Una sera, una fredda sera di gennaio, la vecchina (che si chiamava Befana) sentì all’improvviso bussare alla sua porta. Naturalmente si spaventò: chi poteva essere, a quell’ora e con quel tempo? All’inizio non voleva aprire, ma poi la curiosità la vinse. E, quando aprì… oh, meraviglia! Davanti a lei c’erano tre orientali riccamente vestiti, che erano scesi dai loro cammelli per chiederle la strada per Betlemme. La vecchina era stupefatta: perché mai volevano andare a Betlemme? I tre viandanti – sì, proprio loro, i Re Magi! – le raccontarono allora che stavano andando a portare i loro doni al Bambino Gesù e la invitarono a unirsi a loro.

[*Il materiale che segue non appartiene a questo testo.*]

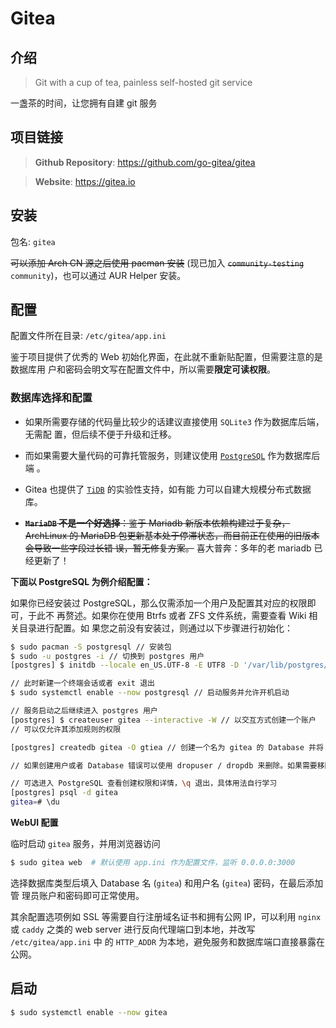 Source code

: # Gitea

## 介绍

> Git with a cup of tea, painless self-hosted git service

一盏茶的时间，让您拥有自建 git 服务

## 项目链接

> **Github Repository**: https://github.com/go-gitea/gitea

> **Website**: https://gitea.io

## 安装

包名: `gitea`

~~可以添加 Arch CN 源之后使用 pacman 安装~~ (现已加入 ~~`community-testing`~~
`community`)，也可以通过 AUR Helper 安装。

## 配置

配置文件所在目录: `/etc/gitea/app.ini`

鉴于项目提供了优秀的 Web 初始化界面，在此就不重新贴配置，但需要注意的是数据库用
户和密码会明文写在配置文件中，所以需要**限定可读权限**。

### 数据库选择和配置

- 如果所需要存储的代码量比较少的话建议直接使用 `SQLite3` 作为数据库后端，无需配
  置，但后续不便于升级和迁移。

- 而如果需要大量代码的可靠托管服务，则建议使用
  [`PostgreSQL`](https://wiki.archlinux.org/index.php/PostgreSQL) 作为数据库后端
  。

- Gitea 也提供了 [`TiDB`](https://github.com/pingcap/tidb) 的实验性支持，如有能
  力可以自建大规模分布式数据库。

- ~~**`MariaDB` 不是一个好选择**：鉴于 Mariadb 新版本依赖构建过于复杂，ArchLinux
  的 MariaDB 包更新基本处于停滞状态，而目前正在使用的旧版本会导致一些字段过长错
  误，暂无修复方案。~~ 喜大普奔：多年的老 mariadb 已经更新了！

**下面以 PostgreSQL 为例介绍配置：**

如果你已经安装过 PostgreSQL，那么仅需添加一个用户及配置其对应的权限即可，于此不
再赘述。如果你在使用 Btrfs 或者 ZFS 文件系统，需要查看 Wiki 相关目录进行配置。如
果您之前没有安装过，则通过以下步骤进行初始化：

```bash
$ sudo pacman -S postgresql // 安装包
$ sudo -u postgres -i // 切换到 postgres 用户
[postgres] $ initdb --locale en_US.UTF-8 -E UTF8 -D '/var/lib/postgres/data' // 初始化数据库集

// 此时新建一个终端会话或者 exit 退出
$ sudo systemctl enable --now postgresql // 启动服务并允许开机启动

// 服务启动之后继续进入 postgres 用户
[postgres] $ createuser gitea --interactive -W // 以交互方式创建一个账户
// 可以仅允许其添加规则的权限

[postgres] createdb gitea -O gtiea // 创建一个名为 gitea 的 Database 并将 Owner 赋予 gitea

// 如果创建用户或者 Database 错误可以使用 dropuser / dropdb 来删除。如果需要移除用户，则需要先移除用户所有的 Database

// 可选进入 PostgreSQL 查看创建权限和详情，\q 退出，具体用法自行学习
[postgres] psql -d gitea
gitea=# \du
```

**WebUI 配置**

临时启动 `gitea` 服务，并用浏览器访问

```bash
$ sudo gitea web  # 默认使用 app.ini 作为配置文件，监听 0.0.0.0:3000
```

选择数据库类型后填入 Database 名 (`gitea`) 和用户名 (`gitea`) 密码，在最后添加管
理员账户和密码即可正常使用。

其余配置选项例如 SSL 等需要自行注册域名证书和拥有公网 IP，可以利用 `nginx` 或
`caddy` 之类的 web server 进行反向代理端口到本地，并改写 `/etc/gitea/app.ini` 中
的 `HTTP_ADDR` 为本地，避免服务和数据库端口直接暴露在公网。

## 启动

```bash
$ sudo systemctl enable --now gitea
```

La Befana ci pensò un po’ su, ma… chi se la sentiva di partire con un freddo simile? Così li lasciò andare, dopo aver dato loro le indicazioni che chiedevano.
Poi però si pentì. Aveva commesso un grande errore! Presto, doveva raggiungerli! Così uscì a cavallo della sua scopa (sì, la Befana un po’ maga lo era davvero!) per cercarli e andare con loro a rendere omaggio a Gesù, ma non riuscì più a trovarli. Perciò ebbe un’idea: si fermò in tutte le case, lasciando un dono a ogni bambino, nella speranza che uno di loro fosse Gesù.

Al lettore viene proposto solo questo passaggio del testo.